The fundamental divide between Mormon theology and traditional Christian theology may stem from their starting point. Moses tells us of how Jacob wrestled with God in the desert in a place he called Peniel – where he saw God face to face. To Mormons, this is the starting point for all theology i.e. the words received face to face with God. Put simply, the state of being before face of God is considered the only place where the simple Truth can be found. If anything is, this concept is the beating heart of Mormonism.
Joseph Smith’s peniel approach to truth is elegantly simple- and extremely powerful in its simplicity. It slashes through theological argument, making irrelevant entire worldviews. The approach depends on two important moves. First, Joseph affirms as a simple fact that seeing something with spiritual eyes is equivalent to seeing something with actual eyes, i.e. a person’s vision of reality is the same in character as that person’s real vision. Seeing an angel “in the spirit” is no less trustworthy than seeing the angel with actual eyes. This point is most simply made in Joseph’s statement that spiritual things were also physical- i.e. as much a part of the world as earth, wind, and fire. This would come naturally to someone who understood the world in a magical way. Joseph taught that empirical experiences of the prophets, combined with his own, could more clearly explain the magic that was in the world.
This idea is – as Mormons might put it – very strong doctrine. It’s salience comes in its simplicity, it does not distinguish between classes of experience that are often indistinguishable to the person experiencing them. Joseph was in good company in making this move. In a sense, this was the key intuition founding Descartes’ philosophy that paved the way for clarity in science.
I put my six-year-old son to bed the other night and reminded him to say his prayers. ten or fifteen minutes later he came down with a huge smile on his face, he wanted to call his mom and tell her something (his mother and I are not married anymore). It was too late so he went back to bed. First thing the next morning he came directly downstairs and called his mother to tell her about the feeling he had when he was praying. He explained to her, and later me, that he had this amazing feeling when he was praying and could not stop smiling about it. Watching this experience–like so many I have had as a parent– was like looking into a mirror reflecting myself at his age.
Of course this experience raises so many questions for me, and for perhaps should raise this questions for all Christians: How do we explain the witness of the Spirit to a child.

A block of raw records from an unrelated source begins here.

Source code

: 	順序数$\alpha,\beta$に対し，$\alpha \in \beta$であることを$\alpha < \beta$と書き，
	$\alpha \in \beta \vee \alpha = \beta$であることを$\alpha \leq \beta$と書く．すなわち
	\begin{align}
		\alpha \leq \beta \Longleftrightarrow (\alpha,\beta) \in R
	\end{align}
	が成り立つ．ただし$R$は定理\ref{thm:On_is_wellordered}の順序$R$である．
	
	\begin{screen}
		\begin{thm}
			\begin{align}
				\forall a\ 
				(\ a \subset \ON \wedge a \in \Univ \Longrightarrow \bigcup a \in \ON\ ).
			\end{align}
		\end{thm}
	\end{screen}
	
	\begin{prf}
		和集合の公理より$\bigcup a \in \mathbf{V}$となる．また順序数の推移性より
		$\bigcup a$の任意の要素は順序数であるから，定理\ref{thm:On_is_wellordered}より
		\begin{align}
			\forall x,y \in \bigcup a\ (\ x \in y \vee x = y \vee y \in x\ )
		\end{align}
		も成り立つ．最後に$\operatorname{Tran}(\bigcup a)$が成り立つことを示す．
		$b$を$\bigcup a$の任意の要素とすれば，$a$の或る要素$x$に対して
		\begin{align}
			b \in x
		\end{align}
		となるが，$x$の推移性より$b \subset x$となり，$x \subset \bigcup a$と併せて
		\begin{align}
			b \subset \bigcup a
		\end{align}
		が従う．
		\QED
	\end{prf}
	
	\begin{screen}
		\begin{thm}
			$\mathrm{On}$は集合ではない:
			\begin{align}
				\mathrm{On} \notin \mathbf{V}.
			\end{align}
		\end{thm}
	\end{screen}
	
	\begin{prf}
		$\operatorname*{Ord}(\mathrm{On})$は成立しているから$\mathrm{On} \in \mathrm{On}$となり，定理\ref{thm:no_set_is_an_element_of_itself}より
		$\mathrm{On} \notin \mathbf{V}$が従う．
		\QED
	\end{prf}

I actually do not have a good answer– a satisfactory explanation of spiritual experience like this is perhaps the biggest question I have in life. I know there are all kinds, including those that do not involve belief in God, but my son deserves one. And he deserves one in language he can understand. I reject many aspects of the explanation he is routinely given at LDS church, and I am not satisfied with what I did tell them. So I put it to anyone who reads this–how would you explain this experience to my son, if he was yours?